— Your goal —
Scan the records below for lines with the word "entry", then state how many you find and nothing else.

— Entries provided —
BEGIN

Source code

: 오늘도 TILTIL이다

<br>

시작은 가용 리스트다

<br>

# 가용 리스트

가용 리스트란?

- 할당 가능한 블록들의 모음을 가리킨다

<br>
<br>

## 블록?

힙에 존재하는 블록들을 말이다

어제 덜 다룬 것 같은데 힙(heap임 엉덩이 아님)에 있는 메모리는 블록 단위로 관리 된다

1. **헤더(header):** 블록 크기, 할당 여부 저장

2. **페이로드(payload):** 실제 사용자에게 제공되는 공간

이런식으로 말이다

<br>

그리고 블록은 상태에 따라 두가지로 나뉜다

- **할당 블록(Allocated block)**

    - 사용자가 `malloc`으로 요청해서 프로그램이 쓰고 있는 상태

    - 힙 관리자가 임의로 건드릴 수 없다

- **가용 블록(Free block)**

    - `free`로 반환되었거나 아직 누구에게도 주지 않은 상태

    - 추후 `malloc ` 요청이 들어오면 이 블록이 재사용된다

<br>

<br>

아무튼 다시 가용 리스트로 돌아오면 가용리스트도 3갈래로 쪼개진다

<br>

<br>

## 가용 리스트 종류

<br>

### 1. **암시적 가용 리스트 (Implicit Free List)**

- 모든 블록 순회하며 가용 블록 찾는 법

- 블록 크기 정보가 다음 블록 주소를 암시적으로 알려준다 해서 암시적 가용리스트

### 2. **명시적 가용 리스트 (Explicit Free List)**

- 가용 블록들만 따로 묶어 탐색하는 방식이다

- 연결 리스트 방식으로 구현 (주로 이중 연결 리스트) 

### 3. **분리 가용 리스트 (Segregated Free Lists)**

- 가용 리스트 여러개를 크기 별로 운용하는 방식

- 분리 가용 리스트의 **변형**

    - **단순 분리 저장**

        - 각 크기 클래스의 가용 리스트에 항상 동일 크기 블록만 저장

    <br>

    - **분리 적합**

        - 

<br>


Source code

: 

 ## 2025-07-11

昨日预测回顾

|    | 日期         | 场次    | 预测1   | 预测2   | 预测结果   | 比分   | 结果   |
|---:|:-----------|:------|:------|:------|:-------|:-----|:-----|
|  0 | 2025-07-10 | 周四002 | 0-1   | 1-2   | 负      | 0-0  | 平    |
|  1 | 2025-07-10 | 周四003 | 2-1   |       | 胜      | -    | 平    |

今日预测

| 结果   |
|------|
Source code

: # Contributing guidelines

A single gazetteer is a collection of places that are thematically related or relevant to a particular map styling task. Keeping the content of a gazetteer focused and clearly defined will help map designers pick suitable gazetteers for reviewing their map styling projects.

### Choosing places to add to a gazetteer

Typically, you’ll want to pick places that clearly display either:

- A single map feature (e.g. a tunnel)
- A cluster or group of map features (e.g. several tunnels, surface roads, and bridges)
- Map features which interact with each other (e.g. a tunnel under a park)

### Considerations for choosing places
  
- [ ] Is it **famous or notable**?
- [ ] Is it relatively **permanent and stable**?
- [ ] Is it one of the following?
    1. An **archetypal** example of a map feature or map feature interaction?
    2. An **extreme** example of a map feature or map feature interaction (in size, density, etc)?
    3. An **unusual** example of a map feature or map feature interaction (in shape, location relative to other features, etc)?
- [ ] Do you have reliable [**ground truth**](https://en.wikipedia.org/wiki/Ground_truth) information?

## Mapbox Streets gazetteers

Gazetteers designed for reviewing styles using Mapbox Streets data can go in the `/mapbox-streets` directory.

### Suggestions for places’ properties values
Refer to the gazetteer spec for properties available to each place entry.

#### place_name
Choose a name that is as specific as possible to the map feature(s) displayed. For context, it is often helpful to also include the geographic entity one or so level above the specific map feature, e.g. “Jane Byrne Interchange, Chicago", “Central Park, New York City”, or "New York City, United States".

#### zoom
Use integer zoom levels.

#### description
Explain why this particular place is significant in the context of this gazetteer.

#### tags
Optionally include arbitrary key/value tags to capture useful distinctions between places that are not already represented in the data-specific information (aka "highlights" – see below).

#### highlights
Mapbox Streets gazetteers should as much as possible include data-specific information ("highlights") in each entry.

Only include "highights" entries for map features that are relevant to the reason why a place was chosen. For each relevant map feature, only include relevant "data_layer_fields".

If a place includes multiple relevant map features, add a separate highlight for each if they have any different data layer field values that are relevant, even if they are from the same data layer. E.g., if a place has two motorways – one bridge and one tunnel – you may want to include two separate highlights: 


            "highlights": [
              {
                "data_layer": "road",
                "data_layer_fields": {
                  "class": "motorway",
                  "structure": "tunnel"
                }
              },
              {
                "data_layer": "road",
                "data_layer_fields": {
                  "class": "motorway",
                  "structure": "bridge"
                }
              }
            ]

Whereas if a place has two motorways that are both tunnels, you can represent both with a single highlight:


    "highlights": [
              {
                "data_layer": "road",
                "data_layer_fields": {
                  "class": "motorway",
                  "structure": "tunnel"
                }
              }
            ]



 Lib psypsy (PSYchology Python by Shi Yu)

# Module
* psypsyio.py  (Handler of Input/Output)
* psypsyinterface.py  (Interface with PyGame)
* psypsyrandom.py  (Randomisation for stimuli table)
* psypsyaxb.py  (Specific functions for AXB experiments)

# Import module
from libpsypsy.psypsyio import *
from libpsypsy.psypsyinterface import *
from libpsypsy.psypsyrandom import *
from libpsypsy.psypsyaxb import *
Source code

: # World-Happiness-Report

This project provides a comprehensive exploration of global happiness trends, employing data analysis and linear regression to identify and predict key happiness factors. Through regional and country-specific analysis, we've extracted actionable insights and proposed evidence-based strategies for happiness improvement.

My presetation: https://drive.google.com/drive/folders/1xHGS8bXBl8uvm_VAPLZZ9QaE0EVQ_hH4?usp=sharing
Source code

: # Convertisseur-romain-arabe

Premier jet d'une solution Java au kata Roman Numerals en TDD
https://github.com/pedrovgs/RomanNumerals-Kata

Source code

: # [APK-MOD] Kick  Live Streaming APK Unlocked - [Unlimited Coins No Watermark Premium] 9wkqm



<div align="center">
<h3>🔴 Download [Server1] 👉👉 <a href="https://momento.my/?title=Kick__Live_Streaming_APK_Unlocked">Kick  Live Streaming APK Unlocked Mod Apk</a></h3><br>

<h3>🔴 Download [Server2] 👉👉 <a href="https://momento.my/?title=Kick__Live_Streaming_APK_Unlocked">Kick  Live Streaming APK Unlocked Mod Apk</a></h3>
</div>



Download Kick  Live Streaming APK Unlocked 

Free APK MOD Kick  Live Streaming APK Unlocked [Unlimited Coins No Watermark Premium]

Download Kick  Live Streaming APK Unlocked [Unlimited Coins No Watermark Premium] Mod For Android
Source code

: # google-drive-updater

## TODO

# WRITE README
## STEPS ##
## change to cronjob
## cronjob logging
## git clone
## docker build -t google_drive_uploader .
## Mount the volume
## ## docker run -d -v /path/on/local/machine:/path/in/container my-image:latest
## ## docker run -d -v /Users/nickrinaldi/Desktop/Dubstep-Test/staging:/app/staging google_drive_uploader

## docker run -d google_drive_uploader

END
BEGIN

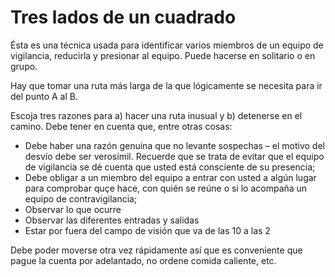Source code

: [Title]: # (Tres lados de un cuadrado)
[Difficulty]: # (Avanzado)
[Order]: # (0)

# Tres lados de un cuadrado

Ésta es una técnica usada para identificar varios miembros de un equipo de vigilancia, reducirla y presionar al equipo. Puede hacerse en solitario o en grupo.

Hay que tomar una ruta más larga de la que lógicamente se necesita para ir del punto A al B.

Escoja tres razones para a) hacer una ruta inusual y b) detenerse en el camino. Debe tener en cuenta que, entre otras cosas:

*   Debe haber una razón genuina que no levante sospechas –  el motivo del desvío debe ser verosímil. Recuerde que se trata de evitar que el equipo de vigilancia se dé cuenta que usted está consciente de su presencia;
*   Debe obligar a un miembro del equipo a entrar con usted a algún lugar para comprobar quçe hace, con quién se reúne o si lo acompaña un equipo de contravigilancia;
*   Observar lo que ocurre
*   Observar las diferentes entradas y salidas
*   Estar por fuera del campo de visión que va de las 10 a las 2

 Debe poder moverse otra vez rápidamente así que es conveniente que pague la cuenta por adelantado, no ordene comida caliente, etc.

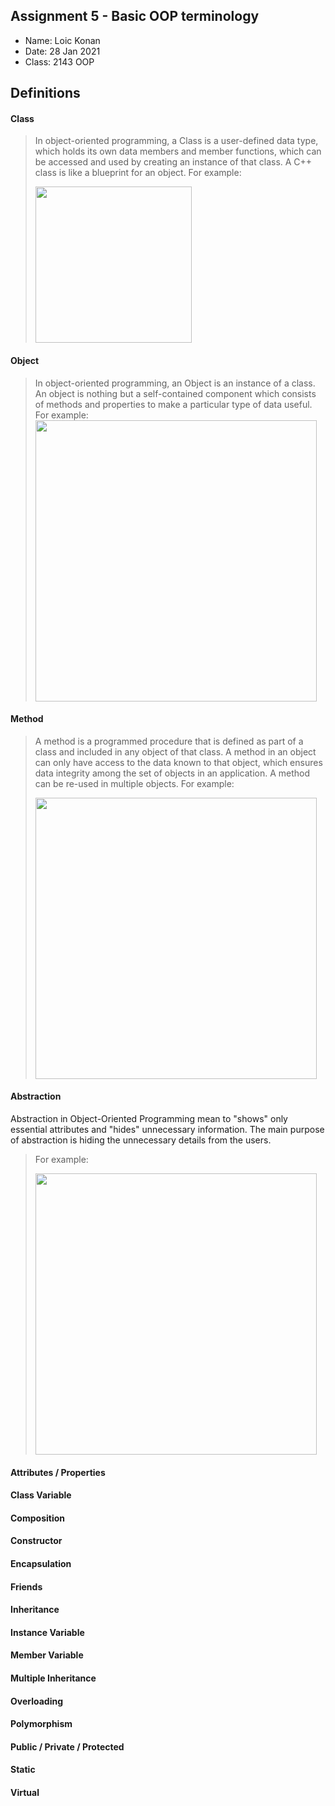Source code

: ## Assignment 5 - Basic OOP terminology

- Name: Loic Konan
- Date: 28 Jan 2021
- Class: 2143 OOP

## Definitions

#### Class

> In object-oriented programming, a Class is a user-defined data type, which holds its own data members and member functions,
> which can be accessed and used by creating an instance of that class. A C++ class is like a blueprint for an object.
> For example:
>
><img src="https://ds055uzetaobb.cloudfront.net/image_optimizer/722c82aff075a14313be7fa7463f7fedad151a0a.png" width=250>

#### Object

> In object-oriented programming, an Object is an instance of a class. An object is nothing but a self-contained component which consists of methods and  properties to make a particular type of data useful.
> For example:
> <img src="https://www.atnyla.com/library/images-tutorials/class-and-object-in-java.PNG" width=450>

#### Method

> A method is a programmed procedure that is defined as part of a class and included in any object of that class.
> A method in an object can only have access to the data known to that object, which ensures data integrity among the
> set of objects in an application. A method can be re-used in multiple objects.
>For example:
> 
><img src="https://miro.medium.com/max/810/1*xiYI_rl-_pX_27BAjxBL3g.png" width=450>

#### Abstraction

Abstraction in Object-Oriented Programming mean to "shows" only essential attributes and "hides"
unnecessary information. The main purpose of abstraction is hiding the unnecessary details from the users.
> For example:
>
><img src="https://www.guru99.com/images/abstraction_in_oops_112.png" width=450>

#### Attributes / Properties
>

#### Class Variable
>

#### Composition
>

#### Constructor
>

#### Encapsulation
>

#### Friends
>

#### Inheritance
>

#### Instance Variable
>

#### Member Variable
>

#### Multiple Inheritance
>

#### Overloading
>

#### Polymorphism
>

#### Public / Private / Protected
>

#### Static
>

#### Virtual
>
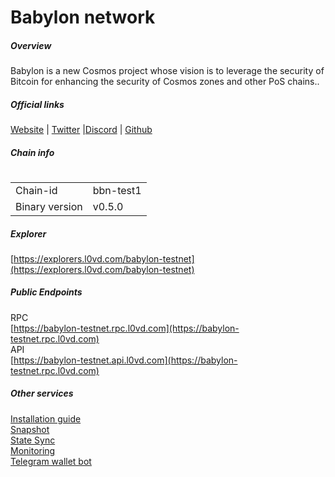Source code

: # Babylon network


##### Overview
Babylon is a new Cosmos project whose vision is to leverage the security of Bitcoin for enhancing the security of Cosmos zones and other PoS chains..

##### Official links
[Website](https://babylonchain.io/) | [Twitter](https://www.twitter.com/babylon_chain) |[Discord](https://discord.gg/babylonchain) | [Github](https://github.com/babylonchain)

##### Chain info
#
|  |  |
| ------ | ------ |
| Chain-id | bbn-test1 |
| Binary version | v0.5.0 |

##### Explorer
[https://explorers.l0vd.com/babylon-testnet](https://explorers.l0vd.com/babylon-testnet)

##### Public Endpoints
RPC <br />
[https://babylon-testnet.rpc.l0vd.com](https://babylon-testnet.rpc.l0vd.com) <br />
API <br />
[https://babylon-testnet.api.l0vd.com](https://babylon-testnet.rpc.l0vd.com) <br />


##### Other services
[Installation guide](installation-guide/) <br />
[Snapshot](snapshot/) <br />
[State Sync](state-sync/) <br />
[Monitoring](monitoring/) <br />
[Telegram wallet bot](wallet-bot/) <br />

END

— Completed exercise —
2